Mas é preciso ter atenção. Construções individuais podem facilmente ganhar uma fachada de
construções coletivas. Mesmo liberando as candidaturas coletivas, a legislação eleitoral exige que um CPF seja escolhido e que somente essa “pessoa física” possa fazer uso da tribuna depois de eleito/a. Tem sido comum que candidatos, sem qualquer abertura para uma construção contestadora, se valham da aparência de coletivismo para ganhar e exercer o mandato individualmente.
Há ocasiões em que homens brancos heterossexuais encontram nesse formato uma maneira de adentrar em um eleitorado que busca de perfis mais arejados, mais diversos, e fazem um uso oportunista de um modelo com tanto potencial crítico. Infelizmente, em alguns casos pontuais, candidaturas coletivas têm sido uma maneira de dar essa roupagem renovada a um perfil defasado frente ao eleitorado de esquerda – o do homem branco heterossexual. Isso é ainda mais crítico quando tempo de televisão e recursos do fundo eleitoral para candidaturas femininas e negras estão em jogo, de acordo com as resoluções do TSE.

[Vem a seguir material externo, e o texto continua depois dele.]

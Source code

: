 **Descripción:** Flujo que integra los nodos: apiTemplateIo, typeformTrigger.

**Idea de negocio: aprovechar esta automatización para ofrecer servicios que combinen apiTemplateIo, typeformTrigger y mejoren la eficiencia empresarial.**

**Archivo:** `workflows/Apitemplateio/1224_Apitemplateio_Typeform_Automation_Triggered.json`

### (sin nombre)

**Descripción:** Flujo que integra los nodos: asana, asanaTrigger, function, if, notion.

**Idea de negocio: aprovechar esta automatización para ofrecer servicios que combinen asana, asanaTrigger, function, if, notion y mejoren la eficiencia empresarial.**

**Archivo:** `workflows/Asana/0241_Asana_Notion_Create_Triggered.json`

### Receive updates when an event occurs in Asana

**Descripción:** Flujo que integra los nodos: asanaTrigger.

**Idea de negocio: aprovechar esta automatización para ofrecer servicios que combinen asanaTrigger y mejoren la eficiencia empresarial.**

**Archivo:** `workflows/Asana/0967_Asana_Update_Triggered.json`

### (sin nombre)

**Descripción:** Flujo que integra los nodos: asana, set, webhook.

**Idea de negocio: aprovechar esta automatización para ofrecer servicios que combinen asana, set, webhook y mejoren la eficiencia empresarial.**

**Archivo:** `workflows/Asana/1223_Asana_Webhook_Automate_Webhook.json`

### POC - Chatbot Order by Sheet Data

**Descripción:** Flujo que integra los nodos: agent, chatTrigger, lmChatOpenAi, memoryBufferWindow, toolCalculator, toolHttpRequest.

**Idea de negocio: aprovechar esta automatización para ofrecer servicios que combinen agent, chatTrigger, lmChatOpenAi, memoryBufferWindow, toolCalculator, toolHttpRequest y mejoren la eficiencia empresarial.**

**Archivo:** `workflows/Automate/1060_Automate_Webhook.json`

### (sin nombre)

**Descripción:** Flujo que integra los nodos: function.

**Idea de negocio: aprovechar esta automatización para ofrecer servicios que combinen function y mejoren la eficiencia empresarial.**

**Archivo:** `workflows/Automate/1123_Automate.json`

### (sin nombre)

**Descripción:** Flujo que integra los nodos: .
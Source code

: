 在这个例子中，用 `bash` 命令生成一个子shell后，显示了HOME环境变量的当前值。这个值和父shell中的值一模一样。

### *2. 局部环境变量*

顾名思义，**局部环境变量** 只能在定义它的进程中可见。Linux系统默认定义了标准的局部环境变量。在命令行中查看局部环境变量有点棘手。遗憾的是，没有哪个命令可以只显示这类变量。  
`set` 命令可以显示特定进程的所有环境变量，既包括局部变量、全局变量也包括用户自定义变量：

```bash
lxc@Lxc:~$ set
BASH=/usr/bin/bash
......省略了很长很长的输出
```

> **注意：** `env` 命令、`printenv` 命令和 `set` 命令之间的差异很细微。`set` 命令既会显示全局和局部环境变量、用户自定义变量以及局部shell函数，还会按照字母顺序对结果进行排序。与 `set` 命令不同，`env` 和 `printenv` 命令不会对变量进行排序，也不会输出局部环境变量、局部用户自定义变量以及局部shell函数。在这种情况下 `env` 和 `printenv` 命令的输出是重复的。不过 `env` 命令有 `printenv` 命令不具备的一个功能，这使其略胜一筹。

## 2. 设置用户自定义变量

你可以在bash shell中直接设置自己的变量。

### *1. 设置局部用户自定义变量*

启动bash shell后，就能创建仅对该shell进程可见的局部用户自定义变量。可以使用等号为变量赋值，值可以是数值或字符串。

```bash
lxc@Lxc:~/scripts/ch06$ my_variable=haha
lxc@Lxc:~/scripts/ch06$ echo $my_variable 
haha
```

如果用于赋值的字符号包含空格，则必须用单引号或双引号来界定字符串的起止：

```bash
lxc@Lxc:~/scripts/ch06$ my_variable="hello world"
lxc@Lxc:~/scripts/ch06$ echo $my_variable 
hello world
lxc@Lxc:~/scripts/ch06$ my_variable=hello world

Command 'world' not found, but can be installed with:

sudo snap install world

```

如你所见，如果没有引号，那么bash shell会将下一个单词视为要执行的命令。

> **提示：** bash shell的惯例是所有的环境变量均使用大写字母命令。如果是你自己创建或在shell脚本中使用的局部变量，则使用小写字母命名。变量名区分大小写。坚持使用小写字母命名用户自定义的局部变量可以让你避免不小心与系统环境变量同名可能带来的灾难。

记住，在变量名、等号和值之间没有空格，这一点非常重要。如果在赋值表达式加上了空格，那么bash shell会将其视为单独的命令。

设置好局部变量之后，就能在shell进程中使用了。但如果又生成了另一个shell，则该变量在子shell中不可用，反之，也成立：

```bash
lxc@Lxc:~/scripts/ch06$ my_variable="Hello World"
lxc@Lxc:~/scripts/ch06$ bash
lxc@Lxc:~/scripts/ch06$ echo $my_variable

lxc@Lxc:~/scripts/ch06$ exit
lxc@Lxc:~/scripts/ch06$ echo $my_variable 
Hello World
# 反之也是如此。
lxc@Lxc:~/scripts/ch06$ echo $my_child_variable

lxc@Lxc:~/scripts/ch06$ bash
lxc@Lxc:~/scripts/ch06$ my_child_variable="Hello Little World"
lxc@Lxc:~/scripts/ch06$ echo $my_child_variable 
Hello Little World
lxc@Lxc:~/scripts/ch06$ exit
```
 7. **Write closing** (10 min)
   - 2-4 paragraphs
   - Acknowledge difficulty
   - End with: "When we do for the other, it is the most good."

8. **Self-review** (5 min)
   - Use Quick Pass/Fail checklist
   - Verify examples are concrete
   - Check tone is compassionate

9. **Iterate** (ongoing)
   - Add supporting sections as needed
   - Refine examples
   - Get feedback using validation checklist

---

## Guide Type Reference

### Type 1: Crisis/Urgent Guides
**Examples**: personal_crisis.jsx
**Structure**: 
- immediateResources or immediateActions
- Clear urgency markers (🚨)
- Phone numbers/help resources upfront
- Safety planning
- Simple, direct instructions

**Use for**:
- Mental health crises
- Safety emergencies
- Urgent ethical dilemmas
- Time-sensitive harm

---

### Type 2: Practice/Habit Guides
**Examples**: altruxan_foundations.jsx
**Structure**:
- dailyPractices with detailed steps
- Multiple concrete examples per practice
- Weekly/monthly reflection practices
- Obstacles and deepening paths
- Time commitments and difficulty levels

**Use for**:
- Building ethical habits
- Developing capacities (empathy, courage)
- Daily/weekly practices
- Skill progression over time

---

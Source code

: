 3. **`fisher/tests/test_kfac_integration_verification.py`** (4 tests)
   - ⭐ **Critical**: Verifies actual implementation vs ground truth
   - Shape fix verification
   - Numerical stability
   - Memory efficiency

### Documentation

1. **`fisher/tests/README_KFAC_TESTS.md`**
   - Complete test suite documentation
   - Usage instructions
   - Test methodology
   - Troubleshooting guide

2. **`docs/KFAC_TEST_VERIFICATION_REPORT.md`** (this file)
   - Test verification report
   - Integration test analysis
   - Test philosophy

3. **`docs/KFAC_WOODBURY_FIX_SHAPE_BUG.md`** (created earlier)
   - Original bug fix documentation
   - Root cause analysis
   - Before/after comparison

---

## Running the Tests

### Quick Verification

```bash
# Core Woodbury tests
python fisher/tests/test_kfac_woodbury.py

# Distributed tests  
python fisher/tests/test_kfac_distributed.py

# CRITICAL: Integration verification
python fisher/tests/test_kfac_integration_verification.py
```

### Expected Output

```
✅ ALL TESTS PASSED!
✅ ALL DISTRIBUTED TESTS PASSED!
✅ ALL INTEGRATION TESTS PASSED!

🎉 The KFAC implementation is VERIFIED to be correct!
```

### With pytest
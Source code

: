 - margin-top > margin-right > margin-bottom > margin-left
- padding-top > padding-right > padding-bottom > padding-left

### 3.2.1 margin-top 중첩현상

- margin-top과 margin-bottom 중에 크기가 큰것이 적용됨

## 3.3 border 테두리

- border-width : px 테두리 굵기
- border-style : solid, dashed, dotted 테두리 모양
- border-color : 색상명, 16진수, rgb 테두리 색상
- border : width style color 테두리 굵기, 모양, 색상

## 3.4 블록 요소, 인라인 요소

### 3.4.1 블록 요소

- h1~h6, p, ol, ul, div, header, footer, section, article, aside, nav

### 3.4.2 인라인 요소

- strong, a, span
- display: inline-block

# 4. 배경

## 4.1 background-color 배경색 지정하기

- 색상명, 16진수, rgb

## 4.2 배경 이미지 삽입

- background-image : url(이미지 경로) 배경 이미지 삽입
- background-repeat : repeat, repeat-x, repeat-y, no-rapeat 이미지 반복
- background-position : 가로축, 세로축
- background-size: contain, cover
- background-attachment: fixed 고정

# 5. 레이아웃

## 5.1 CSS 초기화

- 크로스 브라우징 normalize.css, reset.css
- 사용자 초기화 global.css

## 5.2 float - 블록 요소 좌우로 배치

Quem é o CPF? Como foi essa construção? Que ideias foram acumuladas pelo coletivo para evitar que o mandato se personalize com o tempo? Essas são questões cruciais para identificar se a candidatura coletiva é de fato uma construção conjunta ou se é somente uma repaginação mercadológica de uma candidatura individual. Ás vezes, a depender do método de construção, candidaturas “individuais” são muito mais coletivas e inovadoras do que o formato da candidatura coletiva. Podemos citar a gabinetona municipal do PSOL de Belo Horizonre (MG), por exemplo, que é uma experiência inovadora de construção de gabinete parlamentar unitário, feita a partir dos mandatos “individuais” de Áurea Carolina e Cida Falabella, com Andréia de Jesus e Bella Gonçalves. No Rio de Janeiro, em 2016, tivemos também a experiência do Comitê conjunto de campanha entre as candidaturas de Tarcísio Motta (PSOL) e Marielle Franco (PSOL).
Criar ambientes coletivos entre as candidaturas ou mandatos de um mesmo campo político, em que elas se potencializam e buscam reforçar o que cada uma tem de particular, para fazer com que todas cheguem mais longe, é uma forma também de pensar a construção em outros marcos.
Não se trata de uma aversão às candidaturas coletivas. Também não se trata de um fetichismo identitário e uma interdição à construção de figuras públicas brancas masculinas heterossexuais, que sempre tiveram o monopólio do lugar de porta-vozes políticos e seguem sendo maioria nos espaços de representação a despeito do movimento crescente de figuras públicas negras, femininas e LGBTIs. Trata-se de chamar atenção para o método das construções e averiguar, enquanto eleitor, se os métodos de construção das candidaturas são de fato coletivos.
É preciso acompanhar as experiências caso a caso, levando em conta todo seu potencial questionador, mas também sem fetichizá-las enquanto formato. Somente assim, teremos um acúmulo sobre as boas práticas de candidaturas coletivas que são de fato inovadoras e tensionam o sistema político e àquelas que simplesmente dão roupagem descolada às velhas práticas.